THE PROFESSION A Memoir of Community, Race, and the Arc of Policing in America By Bill Bratton and Peter Knobler On Dec. 20, 2014, two New York City police officers, Rafael Ramos and Wenjian Liu, were assassinated while they sat in their squad car in Brooklyn. Police Commissioner William Bratton, then 67 years old and in his second tour in the job, flew back from a holiday in Boston and raced to the scene.

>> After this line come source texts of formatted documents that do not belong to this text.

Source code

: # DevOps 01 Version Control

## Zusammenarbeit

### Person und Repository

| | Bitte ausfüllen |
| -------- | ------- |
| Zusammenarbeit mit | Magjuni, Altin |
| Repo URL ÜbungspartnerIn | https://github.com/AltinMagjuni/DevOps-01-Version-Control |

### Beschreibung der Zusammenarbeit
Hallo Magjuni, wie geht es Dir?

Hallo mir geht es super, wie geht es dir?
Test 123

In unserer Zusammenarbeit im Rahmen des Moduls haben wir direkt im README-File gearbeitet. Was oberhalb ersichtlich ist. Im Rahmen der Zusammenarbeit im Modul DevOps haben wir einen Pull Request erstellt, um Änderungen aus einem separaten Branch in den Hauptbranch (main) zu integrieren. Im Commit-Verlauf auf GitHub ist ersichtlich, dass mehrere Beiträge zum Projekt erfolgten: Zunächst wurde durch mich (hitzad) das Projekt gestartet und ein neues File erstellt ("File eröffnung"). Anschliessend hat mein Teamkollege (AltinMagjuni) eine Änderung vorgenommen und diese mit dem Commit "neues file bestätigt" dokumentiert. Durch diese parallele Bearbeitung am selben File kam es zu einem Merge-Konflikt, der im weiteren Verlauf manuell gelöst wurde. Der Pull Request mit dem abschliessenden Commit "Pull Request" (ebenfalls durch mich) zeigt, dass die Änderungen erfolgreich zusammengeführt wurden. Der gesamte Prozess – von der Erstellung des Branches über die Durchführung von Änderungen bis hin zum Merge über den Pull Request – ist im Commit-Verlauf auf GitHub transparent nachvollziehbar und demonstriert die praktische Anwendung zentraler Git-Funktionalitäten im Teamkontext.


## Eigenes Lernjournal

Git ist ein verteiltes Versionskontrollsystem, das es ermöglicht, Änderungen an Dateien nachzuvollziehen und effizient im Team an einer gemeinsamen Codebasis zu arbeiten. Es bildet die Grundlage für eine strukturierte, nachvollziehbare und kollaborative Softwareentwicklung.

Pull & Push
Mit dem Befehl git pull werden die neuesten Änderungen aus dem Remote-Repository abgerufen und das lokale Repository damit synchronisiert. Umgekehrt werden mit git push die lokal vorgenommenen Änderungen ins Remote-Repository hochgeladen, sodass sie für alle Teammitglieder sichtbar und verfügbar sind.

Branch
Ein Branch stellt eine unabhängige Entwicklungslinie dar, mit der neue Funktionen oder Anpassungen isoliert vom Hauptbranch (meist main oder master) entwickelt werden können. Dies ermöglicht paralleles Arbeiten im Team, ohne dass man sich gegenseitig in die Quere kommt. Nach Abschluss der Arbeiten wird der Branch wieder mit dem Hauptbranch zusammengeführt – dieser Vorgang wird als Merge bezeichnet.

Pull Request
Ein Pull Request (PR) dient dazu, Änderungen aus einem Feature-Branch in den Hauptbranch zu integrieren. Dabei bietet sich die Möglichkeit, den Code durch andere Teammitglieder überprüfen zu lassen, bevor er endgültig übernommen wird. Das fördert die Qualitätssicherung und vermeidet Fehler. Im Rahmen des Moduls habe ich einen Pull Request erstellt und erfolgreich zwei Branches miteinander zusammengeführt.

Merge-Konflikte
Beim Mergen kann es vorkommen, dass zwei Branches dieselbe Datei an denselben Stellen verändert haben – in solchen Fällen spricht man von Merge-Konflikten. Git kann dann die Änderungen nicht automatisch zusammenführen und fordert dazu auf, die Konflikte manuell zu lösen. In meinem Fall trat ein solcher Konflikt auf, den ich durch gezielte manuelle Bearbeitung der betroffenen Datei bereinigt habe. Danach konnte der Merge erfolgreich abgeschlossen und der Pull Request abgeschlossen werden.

His behavior then and in the succeeding days was a lesson in moderation. He delivered a moving speech to the families of the deceased that called for tolerance on all sides. He denounced the angry police officers who turned their back on the mayor at a public meeting. Then he forcefully refused to discipline the rebellious officers. “To take action against those cops, to go punitive,” he said, “would have been counterproductive.” It was classic Bratton. Over a 50-year career in which he has headed three big-city police departments, he has walked a political and ideological tightrope that has maintained his credibility on all sides. “There are parts of any argument,” he insists in his new book, “The Profession,” “where both sides can be right.”
Succeeding as a centrist in public life these days can be an almost impossible task. But centrism in law enforcement may be the most delicate challenge of all. Bratton’s ability to practice it was a startling phenomenon. Some may call it disingenuousness, or even duplicity. But some would use another word for it. The word is brilliance.
“The Profession” is a sometimes dense but consistently engaging account, expanding on his earlier memoir, “Turnaround.” Like that book, also co-written with Peter Knobler, it is a remarkably candid account of one man’s journey, but it is also a veritable encyclopedia of police tactics and culture.